In questa pagina del vangelo il contrasto diventa ancora più forte: scribi che divorano le case delle vedove perché donne (non divorano le case dei vedovi!), perché povere, non difese da nessuno; e, al contrario, una di queste che dà in sacrificio al Signore ciò di cui lei ha bisogno per vivere, spogliandosi oltre misura.
Oggi quando parliamo di “chiesa dei poveri” dovremmo fare memoriale di questa donna, discepola di Gesù nella chiesa dei poveri da lei inaugurata, e dovremmo interrogarci su cosa diamo a quelli meno muniti di noi, ai più poveri. Noi che facilmente buttiamo via il cibo, qualche volta diamo ai poveri qualcosa che ci costringe a sentire un bisogno, a fare a meno di ciò che ci piacerebbe possedere o consumare?

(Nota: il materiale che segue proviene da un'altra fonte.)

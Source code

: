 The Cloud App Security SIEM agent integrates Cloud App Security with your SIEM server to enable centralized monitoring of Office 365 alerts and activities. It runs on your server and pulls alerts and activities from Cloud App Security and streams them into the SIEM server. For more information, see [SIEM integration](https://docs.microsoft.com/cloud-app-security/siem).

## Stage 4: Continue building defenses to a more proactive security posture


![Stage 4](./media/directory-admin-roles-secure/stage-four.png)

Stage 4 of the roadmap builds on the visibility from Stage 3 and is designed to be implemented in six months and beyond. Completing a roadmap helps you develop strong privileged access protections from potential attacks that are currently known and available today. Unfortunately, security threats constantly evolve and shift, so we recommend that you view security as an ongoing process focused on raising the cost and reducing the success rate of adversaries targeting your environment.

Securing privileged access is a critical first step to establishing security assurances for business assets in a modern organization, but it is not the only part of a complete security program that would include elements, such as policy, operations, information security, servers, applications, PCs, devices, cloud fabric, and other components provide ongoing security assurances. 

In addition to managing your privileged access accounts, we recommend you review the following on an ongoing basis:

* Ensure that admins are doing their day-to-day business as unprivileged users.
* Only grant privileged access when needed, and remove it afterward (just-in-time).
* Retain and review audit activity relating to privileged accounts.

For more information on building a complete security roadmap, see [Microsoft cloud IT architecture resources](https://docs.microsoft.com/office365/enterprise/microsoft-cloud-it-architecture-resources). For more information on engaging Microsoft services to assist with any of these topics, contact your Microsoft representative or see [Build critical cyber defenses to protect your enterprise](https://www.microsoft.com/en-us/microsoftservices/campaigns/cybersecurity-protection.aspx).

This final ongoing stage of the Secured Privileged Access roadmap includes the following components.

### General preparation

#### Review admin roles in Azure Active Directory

Si fa troppo presto a dire “chiesa povera” o “di poveri”: ne facciamo parte o ne siamo esclusi? (E. Bianchi)
Mi piace vedere qui, in questa donna una immagine della Chiesa … una Chiesa povera, perché la Chiesa non deve avere altre ricchezze che il suo Sposo … una Chiesa umile, come lo erano le vedove di quel tempo, perché in quel tempo non c’era la pensione, non c’erano gli aiuti sociali, niente..[ In un certo senso la Chiesa] è un po’ vedova, perché aspetta il suo Sposo che tornerà [ Certo] ha il suo Sposo nell’Eucaristia, nella parola di Dio, nei poveri: ma aspetta che torni.

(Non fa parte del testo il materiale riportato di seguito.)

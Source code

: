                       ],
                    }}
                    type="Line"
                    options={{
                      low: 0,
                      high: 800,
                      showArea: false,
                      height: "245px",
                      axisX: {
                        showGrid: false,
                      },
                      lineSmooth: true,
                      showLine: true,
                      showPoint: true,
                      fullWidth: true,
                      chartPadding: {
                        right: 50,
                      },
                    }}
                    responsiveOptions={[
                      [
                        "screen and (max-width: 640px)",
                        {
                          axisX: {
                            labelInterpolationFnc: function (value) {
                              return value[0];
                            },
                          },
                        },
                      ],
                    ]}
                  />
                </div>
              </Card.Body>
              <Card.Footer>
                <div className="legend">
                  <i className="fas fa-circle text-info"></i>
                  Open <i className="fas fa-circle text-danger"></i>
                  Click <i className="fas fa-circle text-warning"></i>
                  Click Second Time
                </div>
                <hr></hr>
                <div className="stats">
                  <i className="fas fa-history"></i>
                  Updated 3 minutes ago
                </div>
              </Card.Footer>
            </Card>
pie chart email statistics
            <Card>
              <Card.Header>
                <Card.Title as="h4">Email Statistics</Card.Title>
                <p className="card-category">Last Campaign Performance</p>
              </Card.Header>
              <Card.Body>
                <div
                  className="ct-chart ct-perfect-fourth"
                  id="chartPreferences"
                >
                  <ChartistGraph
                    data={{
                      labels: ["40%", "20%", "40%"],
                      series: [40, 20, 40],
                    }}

[ Questa donna ]non era importante: il nome di questa vedova non appariva nei giornali, nessuno la conosceva, non aveva lauree… niente. Niente. Non brillava di luce propria. E la grande virtù della Chiesa dev’essere appunto quella di non brillare di luce propria ma di riflettere la luce che viene dal suo Sposo. Nei secoli, quando la Chiesa ha voluto avere luce propria, ha sbagliato. Lo dicevano anche i primi Padri, la Chiesa è un mistero come quello della luna. La chiamavano mysterium lunae: la luna non ha luce propria; sempre la riceve dal sole.
….La Chiesa riceve la luce dal Signore e tutti i servizi che noi facciamo in essa servono a ricevere quella luce. Quando un servizio manca di questa luce non va bene, perché fa che la Chiesa diventi o ricca, o potente, o che cerchi il potere, o che sbagli strada, come è accaduto tante volte, nella storia, e come accade nelle nostre vite quando noi vogliamo avere un’altra luce, che non è proprio quella del Signore: una luce propria.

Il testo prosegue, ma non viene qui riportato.